The most common measure of inequality is called the Gini coefficient. A reading of zero depicts perfect equality (every person earns exactly the same annual income), while a reading of 100 means there is perfect inequality (the entire national income is earned by one individual).
Egalitarian countries such as Sweden have a Gini coefficient between 25 and 30. Most countries have values of around 40. India is broadly around this mark. Countries in Africa and Latin America with great inequality have a Gini coefficient of over 50.
Inequality within nations has been on the rise in recent decades, but not even the most unequal country compares with the world as a whole. The global Gini coefficient is around 70.
The main reason why global inequality is so much worse than national inequality is the huge income difference between the developed and developing countries. So whether you are poor or not depends less on your abilities than on which country you work in.
The roots of such mind-boggling global inequality can be traced back to when the West pulled ahead of the rest a couple of centuries ago. For example, average incomes in Western Europe and the US were around twice those in India and China in 1820. The gap has since widened, with an average Indian earning only around one-tenth of an average American today, in constant dollars adjusted for purchasing power.
Now the good news: The world could be in the early stages of a revolutionary shift in global inequality, even as evidence mounts that inequality within nations is growing. New research by Branko Milanovic, lead economist at the World Bank research group, shows that global inequality could have begun dropping after 2008.
“Global inequality seems to have declined from its high plateau of about 70 Gini points in 1990–2005 to about 67–68 points today. This is still much higher than inequality in any single country, and much higher than the global inequality 50 or 100 years ago. But the likely downward kink in 2008—it is probably too early to speak of a slide— is an extremely welcome sign. If sustained (and much will depend on China’s future rate of growth), this would be the first decline in global inequality since the mid-19th century and the Industrial Revolution,” writes Milanovic in the latest issue of Finance and Development, an International Monetary Fund (IMF) publication.
The trend in global inequality will depend on two factors: the rate at which inequality within individual countries is growing and the rate at which India and China lift living standards of their citizens. High rates of economic growth are central to maintaining high growth rates in the decades ahead.

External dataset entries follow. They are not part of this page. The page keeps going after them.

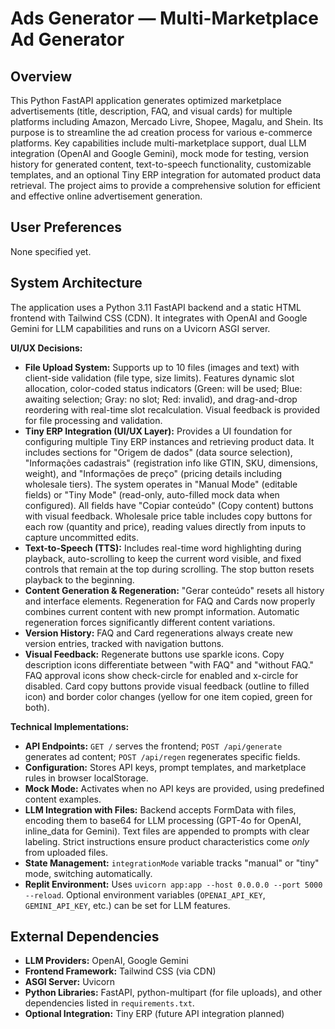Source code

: # Ads Generator — Multi-Marketplace Ad Generator

## Overview

This Python FastAPI application generates optimized marketplace advertisements (title, description, FAQ, and visual cards) for multiple platforms including Amazon, Mercado Livre, Shopee, Magalu, and Shein. Its purpose is to streamline the ad creation process for various e-commerce platforms. Key capabilities include multi-marketplace support, dual LLM integration (OpenAI and Google Gemini), mock mode for testing, version history for generated content, text-to-speech functionality, customizable templates, and an optional Tiny ERP integration for automated product data retrieval. The project aims to provide a comprehensive solution for efficient and effective online advertisement generation.

## User Preferences

None specified yet.

## System Architecture

The application uses a Python 3.11 FastAPI backend and a static HTML frontend with Tailwind CSS (CDN). It integrates with OpenAI and Google Gemini for LLM capabilities and runs on a Uvicorn ASGI server.

**UI/UX Decisions:**
- **File Upload System:** Supports up to 10 files (images and text) with client-side validation (file type, size limits). Features dynamic slot allocation, color-coded status indicators (Green: will be used; Blue: awaiting selection; Gray: no slot; Red: invalid), and drag-and-drop reordering with real-time slot recalculation. Visual feedback is provided for file processing and validation.
- **Tiny ERP Integration (UI/UX Layer):** Provides a UI foundation for configuring multiple Tiny ERP instances and retrieving product data. It includes sections for "Origem de dados" (data source selection), "Informações cadastrais" (registration info like GTIN, SKU, dimensions, weight), and "Informações de preço" (pricing details including wholesale tiers). The system operates in "Manual Mode" (editable fields) or "Tiny Mode" (read-only, auto-filled mock data when configured). All fields have "Copiar conteúdo" (Copy content) buttons with visual feedback. Wholesale price table includes copy buttons for each row (quantity and price), reading values directly from inputs to capture uncommitted edits.
- **Text-to-Speech (TTS):** Includes real-time word highlighting during playback, auto-scrolling to keep the current word visible, and fixed controls that remain at the top during scrolling. The stop button resets playback to the beginning.
- **Content Generation & Regeneration:** "Gerar conteúdo" resets all history and interface elements. Regeneration for FAQ and Cards now properly combines current content with new prompt information. Automatic regeneration forces significantly different content variations.
- **Version History:** FAQ and Card regenerations always create new version entries, tracked with navigation buttons.
- **Visual Feedback:** Regenerate buttons use sparkle icons. Copy description icons differentiate between "with FAQ" and "without FAQ." FAQ approval icons show check-circle for enabled and x-circle for disabled. Card copy buttons provide visual feedback (outline to filled icon) and border color changes (yellow for one item copied, green for both).

**Technical Implementations:**
- **API Endpoints:** `GET /` serves the frontend; `POST /api/generate` generates ad content; `POST /api/regen` regenerates specific fields.
- **Configuration:** Stores API keys, prompt templates, and marketplace rules in browser localStorage.
- **Mock Mode:** Activates when no API keys are provided, using predefined content examples.
- **LLM Integration with Files:** Backend accepts FormData with files, encoding them to base64 for LLM processing (GPT-4o for OpenAI, inline_data for Gemini). Text files are appended to prompts with clear labeling. Strict instructions ensure product characteristics come *only* from uploaded files.
- **State Management:** `integrationMode` variable tracks "manual" or "tiny" mode, switching automatically.
- **Replit Environment:** Uses `uvicorn app:app --host 0.0.0.0 --port 5000 --reload`. Optional environment variables (`OPENAI_API_KEY`, `GEMINI_API_KEY`, etc.) can be set for LLM features.

## External Dependencies

- **LLM Providers:** OpenAI, Google Gemini
- **Frontend Framework:** Tailwind CSS (via CDN)
- **ASGI Server:** Uvicorn
- **Python Libraries:** FastAPI, python-multipart (for file uploads), and other dependencies listed in `requirements.txt`.
- **Optional Integration:** Tiny ERP (future API integration planned)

Asia, Latin America and Africa need to figure out how to maintain their momentum even as rich economies struggle with stagnation. The developing world, thus, has greater incentives to power ahead with low taxes, free trade and robust investment.
All this does not for a moment mean that domestic inequality is not an issue. A table from the new Regional Economic Outlook published by IMF shows that most Asian countries, other than Thailand, Malaysia and Mongolia, have seen Gini coefficients climb since 1990. In India, rural and urban inequality has climbed by around two and three points, respectively, the IMF data shows.
Inequality within nations continues to be a risk. But global inequality is a far more serious problem, and the most likely way this can be reduced is if populous countries such as India and China continue to grow rapidly. Movements like Occupy Wall Street seem to be oblivious to the problem of global inequality, and are unlikely to figure out that subsidies to European farmers harm far more poor people in the world than low taxes on Wall Street buccaneers.
In case an Occupy Dalal Street movement does appear of the stage, it would do well to not copy the slogans that protesters in the West are currently using.